[LISTED RECORDS]

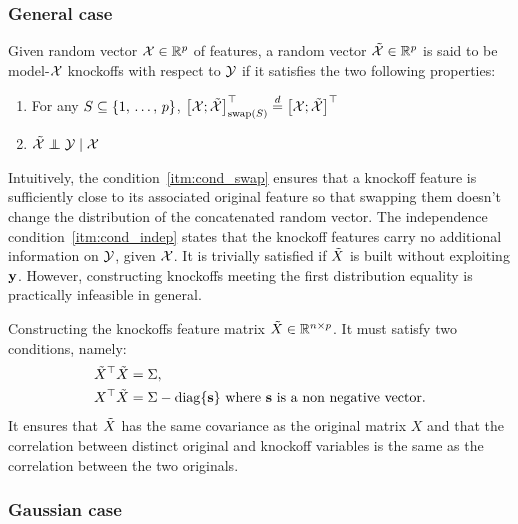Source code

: \subsubsection{General case}

\begin{definition}
    Given random vector $\mathcal{X} \in \mathbb{R}^p$ of features,
    a random vector $\tilde{\mathcal{X}} \in \mathbb{R}^p$ is said to be model-$\mathcal{X}$ knockoffs with respect to $\mathcal{Y}$
    if it satisfies the two following properties:
    \begin{enumerate}[label=\textbf{S.\arabic*},ref=S.\arabic*]
        \item \label{itm:cond_swap} For any $S \subseteq \left\{ 1,\, \dots,\, p \right\}$,
            $\big[ \mathcal{X}; \tilde{\mathcal{X}} \big]^\top_{\operatorname{swap}(S)} \stackrel{d}{=} \big[ \mathcal{X}; \tilde{\mathcal{X}} \big]^\top$
        \item \label{itm:cond_indep} $\tcX \independent \cY \mid \cX$
    \end{enumerate}
\end{definition}
Intuitively, the condition~\ref{itm:cond_swap} ensures that a knockoff feature is sufficiently
close to its associated original feature so that swapping them doesn't change the distribution of the
concatenated random vector.
The independence condition~\ref{itm:cond_indep} states that the knockoff features
carry no additional information on $\mathcal{Y}$, given $\mathcal{X}$.
It is trivially satisfied if $\tilde{X}$ is built without exploiting $\mathbf{y}$.
However, constructing knockoffs meeting the first distribution equality is practically infeasible in general.
\begin{remark}
    Constructing the knockoffs feature matrix $\tilde{X} \in \mathbb{R}^{n \times p}$.
    It must satisfy two conditions, namely:
    \begin{align*}
        &{\tilde{X}}^\top\tilde{X} = \Sigma,
        \\
        &X^\top\tilde{X} = \Sigma - \operatorname*{diag}\{\mathbf{s}\}
        \text{ where } \mathbf{s} \text{ is a non negative vector.}
    \end{align*}
    It ensures that $\tilde{X}$ has the same covariance as the original matrix $X$
    and that the correlation between distinct original and knockoff variables is
    the same as the correlation between the two originals.
\end{remark}

\subsubsection{Gaussian case}\label{subsubsec:gaussian_knockoffs}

[/LISTED RECORDS]

__YOUR ASSIGNMENT__: Restate it all word for word: every record, no pictures.

__RESPONSE BOX__:
Source code

: \subsubsection{General case}

\begin{definition}
    Given random vector $\mathcal{X} \in \mathbb{R}^p$ of features,
    a random vector $\tilde{\mathcal{X}} \in \mathbb{R}^p$ is said to be model-$\mathcal{X}$ knockoffs with respect to $\mathcal{Y}$
    if it satisfies the two following properties:
    \begin{enumerate}[label=\textbf{S.\arabic*},ref=S.\arabic*]
        \item \label{itm:cond_swap} For any $S \subseteq \left\{ 1,\, \dots,\, p \right\}$,
            $\big[ \mathcal{X}; \tilde{\mathcal{X}} \big]^\top_{\operatorname{swap}(S)} \stackrel{d}{=} \big[ \mathcal{X}; \tilde{\mathcal{X}} \big]^\top$
        \item \label{itm:cond_indep} $\tcX \independent \cY \mid \cX$
    \end{enumerate}
\end{definition}
Intuitively, the condition~\ref{itm:cond_swap} ensures that a knockoff feature is sufficiently
close to its associated original feature so that swapping them doesn't change the distribution of the
concatenated random vector.
The independence condition~\ref{itm:cond_indep} states that the knockoff features
carry no additional information on $\mathcal{Y}$, given $\mathcal{X}$.
It is trivially satisfied if $\tilde{X}$ is built without exploiting $\mathbf{y}$.
However, constructing knockoffs meeting the first distribution equality is practically infeasible in general.
\begin{remark}
    Constructing the knockoffs feature matrix $\tilde{X} \in \mathbb{R}^{n \times p}$.
    It must satisfy two conditions, namely:
    \begin{align*}
        &{\tilde{X}}^\top\tilde{X} = \Sigma,
        \\
        &X^\top\tilde{X} = \Sigma - \operatorname*{diag}\{\mathbf{s}\}
        \text{ where } \mathbf{s} \text{ is a non negative vector.}
    \end{align*}
    It ensures that $\tilde{X}$ has the same covariance as the original matrix $X$
    and that the correlation between distinct original and knockoff variables is
    the same as the correlation between the two originals.
\end{remark}

\subsubsection{Gaussian case}\label{subsubsec:gaussian_knockoffs}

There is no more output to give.